On Monday, March 16, warehouse workers at TCGplayer announced their intention to form a union with SEIU Local 200United, filing union cards representing over 70% of the workforce with the National Labor Relations Board. Despite this overwhelming support, the employer has flatly refused to voluntarily recognize the union.
This effort represents the most recent development in organizing US gaming workers, and possibly the first ever attempt undertaken by workers at a tabletop gaming facility to form a labor union.
TCGplayer, one of the largest distributors of Magic: The Gathering cards nationwide, employs nearly 100 warehouse workers who intake, process and ship up to 200,000 Magic cards per day. As one of the few companies in the US which offers e-commerce services for tabletop games including Magic: The Gathering, Yu-Gi-Oh! and Pokémon, TCGplayer offers a unique service that is used by players throughout the country.

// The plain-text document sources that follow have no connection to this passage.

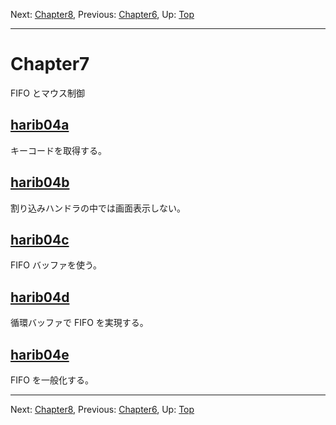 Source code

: Next: [Chapter8](chapter8.md), Previous: [Chapter6](chapter6.md), Up: [Top](/README.md)

----

# Chapter7

FIFO とマウス制御

## [harib04a](harib04a.md)

キーコードを取得する。

## [harib04b](harib04b.md)

割り込みハンドラの中では画面表示しない。

## [harib04c](harib04c.md)

FIFO バッファを使う。

## [harib04d](harib04d.md)

循環バッファで FIFO を実現する。

## [harib04e](harib04e.md)

FIFO を一般化する。

----

Next: [Chapter8](chapter8.md), Previous: [Chapter6](chapter6.md), Up: [Top](/README.md)
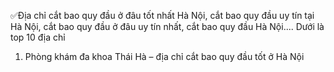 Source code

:✅Địa chỉ cắt bao quy đầu ở đâu tốt nhất Hà Nội, cắt bao quy đầu uy tín tại Hà Nội, cắt bao quy đầu ở đâu uy tín nhất, cắt bao quy đầu Hà Nội.... Dưới là top 10 địa chỉ

1. Phòng khám đa khoa Thái Hà – địa chỉ cắt bao quy đầu tốt ở Hà Nội
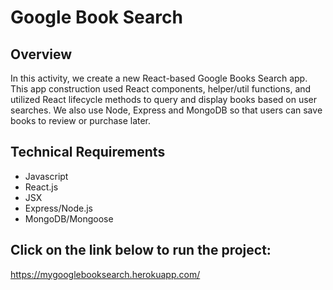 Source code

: # Google Book Search

## Overview

In this activity, we create a new React-based Google Books Search app. This app construction used React components, helper/util functions, and utilized React lifecycle methods to query and display books based on user searches. We also use Node, Express and MongoDB so that users can save books to review or purchase later.

## Technical Requirements

- Javascript
- React.js
- JSX
- Express/Node.js
- MongoDB/Mongoose

## Click on the link below to run the project:

https://mygooglebooksearch.herokuapp.com/
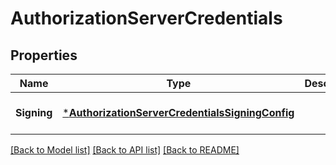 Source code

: # AuthorizationServerCredentials

## Properties
Name | Type | Description | Notes
------------ | ------------- | ------------- | -------------
**Signing** | [***AuthorizationServerCredentialsSigningConfig**](AuthorizationServerCredentialsSigningConfig.md) |  | [optional] [default to null]

[[Back to Model list]](../README.md#documentation-for-models) [[Back to API list]](../README.md#documentation-for-api-endpoints) [[Back to README]](../README.md)

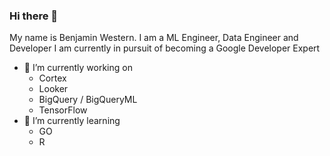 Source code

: ### Hi there 👋

My name is Benjamin Western. I am a ML Engineer, Data Engineer and Developer
I am currently in pursuit of becoming a Google Developer Expert

- 🔭 I’m currently working on
  - Cortex
  - Looker
  - BigQuery / BigQueryML
  - TensorFlow
- 🌱 I’m currently learning
  - GO
  - R

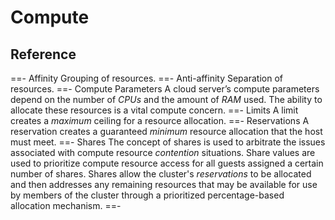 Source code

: # Compute

## Reference

==- Affinity
Grouping of resources.
==- Anti-affinity
Separation of resources.
==- Compute Parameters
A cloud server’s compute parameters depend on the number of *CPUs* and the amount of *RAM* used. The ability to allocate these resources is a vital compute concern.
==- Limits
A limit creates a *maximum* ceiling for a resource allocation.
==- Reservations
A reservation creates a guaranteed *minimum* resource allocation that the host must meet.
==- Shares
The concept of shares is used to arbitrate the issues associated with compute resource *contention* situations. Share values are used to prioritize compute resource access for all guests assigned a certain number of shares. Shares allow the cluster's *reservations* to be allocated and then addresses any remaining resources that may be available for use by members of the cluster through a prioritized percentage-based allocation mechanism.
==-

These services are only made possible by employees who have over the last year seen their benefits and working conditions deteriorate.
The TCGPlayer Union Organizing Committee delivered an open letter to management signed by a majority of their coworkers announcing their intention to form a union. “Our price for quality health insurance has more than doubled. Fifteen percent of our workforce was abruptly laid off, including beloved veterans who mentored many and gave their all to the company. Friends and coworkers, already physically and mentally buckling under productivity demands, fear demotion or termination if they do not exceed those demands,” reads part of the letter signed by over 50% of the TCGPlayer workers.
However, despite receiving over $100,000 in tax exemptions from the Industrial Development Agency, TCGplayer has made drastic cuts to employee healthcare and laid off a large portion of the workforce. TCG employees, most of whom earn just over minimum wage, have faced increasing productivity demands that have compounded work safety concerns, with some employees suffering serious health concerns as a result.
“None of us want to be broken by these demands and changes and then discarded once we can’t meet them anymore… I myself have experienced this, having developed carpal tunnel syndrome after being told I was going too slow to keep my position as Fulfillment Generalist 2,” said warehouse employee Jon Secora.
By coming together to form a union with SEIU Local 200United, TCG warehouse workers hope to win a voice on the job for themselves and their coworkers.